Ronildo Rodrigues dos Santos
Cientista Social
Num tempo em que a pressa virou virtude e a indiferença quase sinônimo de sobrevivência, volta a ser urgente exercitar dois movimentos fundamentais: olhar para cima e olhar para dentro. Olhar para cima, não como fuga para um idealismo ingênuo, mas como busca por sentido, por algo que transcenda a rotina mecânica dos dias. E olhar para dentro, como nos lembram pensadores como Lúcia Helena e Clóvis de Barros, é confrontar o que realmente somos, antes de justificar o que fazemos. Quando esses dois movimentos faltam, o mundo perde nitidez e nós perdemos o rumo.
O que vemos hoje é uma crescente dificuldade de agir com intenções verdadeiramente boas e eficazes. Multiplicam-se discursos sobre empatia, enquanto atitudes concretas seguem escassas. Falamos de ética, mas evitamos fazer sacrifícios; falamos de solidariedade, mas defendemos apenas o que nos convém; falamos de coletividade, mas continuamos entregues ao egoísmo elegante, aquele que se esconde sob a capa da meritocracia ou da autopreservação exagerada.
Nesse cenário, a frase filosófica que ecoa como alerta é profundamente atual: “Só um tolo acredita que as causas da miséria física estão nos planos físicos; as causas da miséria física sempre estiveram na miséria psicológica, moral e religiosa. Só um tolo acredita que o problema da fome é a falta de comida e não a falta de solidariedade; só um tolo acredita que a causa da miséria física é a falta de bens materiais e não a falta de honestidade.”

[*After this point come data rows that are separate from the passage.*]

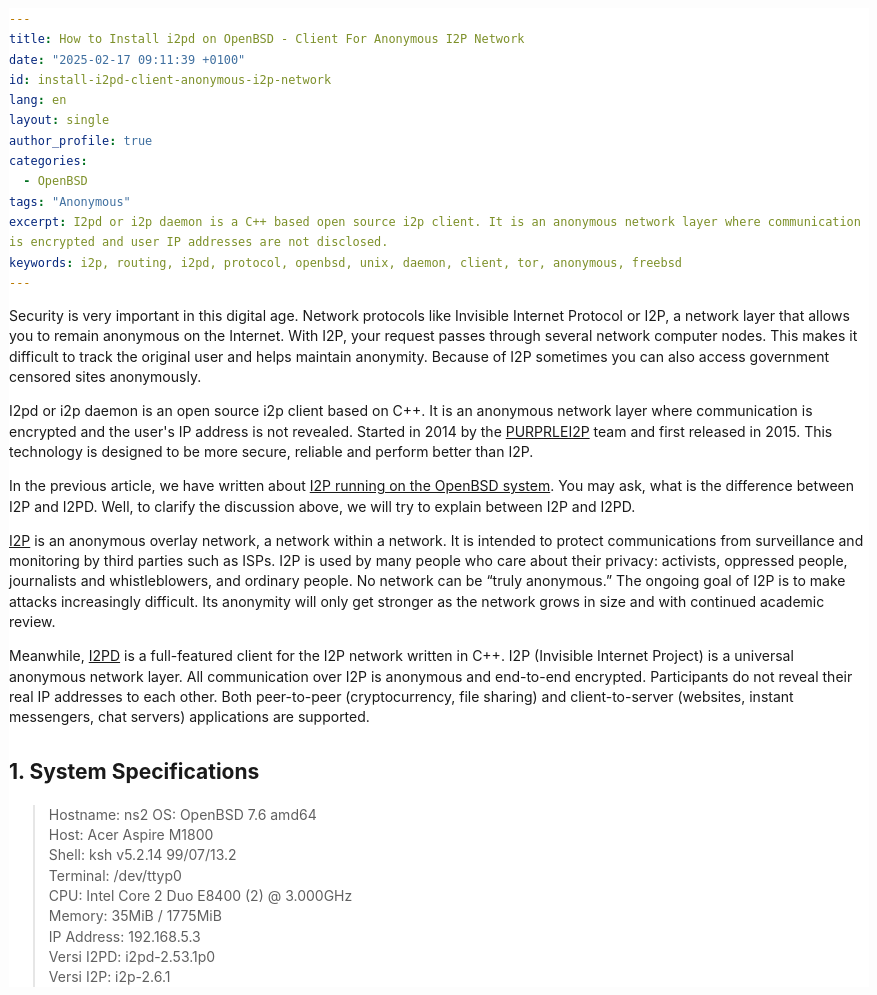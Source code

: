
 ```yaml
---
title: How to Install i2pd on OpenBSD - Client For Anonymous I2P Network
date: "2025-02-17 09:11:39 +0100"
id: install-i2pd-client-anonymous-i2p-network
lang: en
layout: single
author_profile: true
categories:
  - OpenBSD
tags: "Anonymous"
excerpt: I2pd or i2p daemon is a C++ based open source i2p client. It is an anonymous network layer where communication is encrypted and user IP addresses are not disclosed.
keywords: i2p, routing, i2pd, protocol, openbsd, unix, daemon, client, tor, anonymous, freebsd
---
```

Security is very important in this digital age. Network protocols like Invisible Internet Protocol or I2P, a network layer that allows you to remain anonymous on the Internet. With I2P, your request passes through several network computer nodes. This makes it difficult to track the original user and helps maintain anonymity. Because of I2P sometimes you can also access government censored sites anonymously.

I2pd or i2p daemon is an open source i2p client based on C++. It is an anonymous network layer where communication is encrypted and the user's IP address is not revealed. Started in 2014 by the [PURPRLEI2P](https://github.com/PurpleI2P/i2pd) team and first released in 2015. This technology is designed to be more secure, reliable and perform better than I2P.

In the previous article, we have written about [I2P running on the OpenBSD system](https://penaadventure.com/en/openbsd/2025/02/16/how-to-install-i2p-routing-protocol/). You may ask, what is the difference between I2P and I2PD. Well, to clarify the discussion above, we will try to explain between I2P and I2PD.

[I2P](https://github.com/openbsd/ports/blob/master/net/i2p/pkg/DESCR) is an anonymous overlay network, a network within a network. It is intended to protect communications from surveillance and monitoring by third parties such as ISPs. I2P is used by many people who care about their privacy: activists, oppressed people, journalists and whistleblowers, and ordinary people. No network can be “truly anonymous.” The ongoing goal of I2P is to make attacks increasingly difficult. Its anonymity will only get stronger as the network grows in size and with continued academic review.

Meanwhile, [I2PD](https://github.com/openbsd/ports/blob/master/net/i2p/pkg/DESCR) is a full-featured client for the I2P network written in C++. I2P (Invisible Internet Project) is a universal anonymous network layer. All communication over I2P is anonymous and end-to-end encrypted. Participants do not reveal their real IP addresses to each other. Both peer-to-peer (cryptocurrency, file sharing) and client-to-server (websites, instant messengers, chat servers) applications are supported.

## 1. System Specifications
> Hostname: ns2
> OS: OpenBSD 7.6 amd64   
> Host: Acer Aspire M1800    
> Shell: ksh v5.2.14 99/07/13.2    
> Terminal: /dev/ttyp0    
> CPU: Intel Core 2 Duo E8400 (2) @ 3.000GHz    
> Memory: 35MiB / 1775MiB   
> IP Address: 192.168.5.3   
> Versi I2PD: i2pd-2.53.1p0   
> Versi I2P: i2p-2.6.1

Essa reflexão expõe algo que muitos evitam admitir: o mundo não sofre por falta de recursos, mas por falta de valores. Há tecnologia suficiente para reduzir desigualdades, alimento suficiente para alimentar continentes, informação suficiente para erradicar ignorâncias. O que falta, na verdade, é coragem moral para transformar tais possibilidades em realidade. Falta caráter onde sobram discursos. Falta generosidade onde sobra opinião. Falta honestidade onde há acúmulo de privilégios.
A sociologia nos mostra que nenhuma sociedade se sustenta apenas por estruturas materiais; são os valores compartilhados que criam unidade. No entanto, vivemos hoje uma fragilidade coletiva alarmante: cada grupo se isola em suas certezas, cada indivíduo se fecha em seu próprio interesse, cada instituição defende seus próprios muros. E quando a unidade falha, o projeto de sociedade se dissolve. Deixamos de ser comunidade e viramos condomínio.
É aqui que a filosofia contemporânea, tão bem interpretada por Lúcia Helena e Clóvis de Barros, nos convoca a uma revisão profunda. Não basta perseguir felicidade como consumo ou sucesso como performance. O verdadeiro sentido da vida e, portanto, o verdadeiro valor nasce da capacidade de produzir vínculos, cultivar virtudes, servir ao bem comum. O valor não é apenas o que temos, mas o que entregamos ao mundo. Não é o que acumulamos, mas o que compartilhamos.
Quando aprendermos que dignidade não é privilégio, que solidariedade não é favor, que honestidade não é exceção, talvez possamos reconstruir um país em que olhar para cima seja inspiração e olhar para dentro seja responsabilidade. O sentido da vida não está nas circunstâncias externas, mas na postura interna com que enfrentamos o mundo.
Porque, no fim, é sempre o mesmo desafio: viver de forma que nossos valores não sejam apenas palavras sejam prática, sejam presença, sejam exemplo. Só assim deixaremos de ser tolos. E só assim começaremos a ser, de fato, humanos.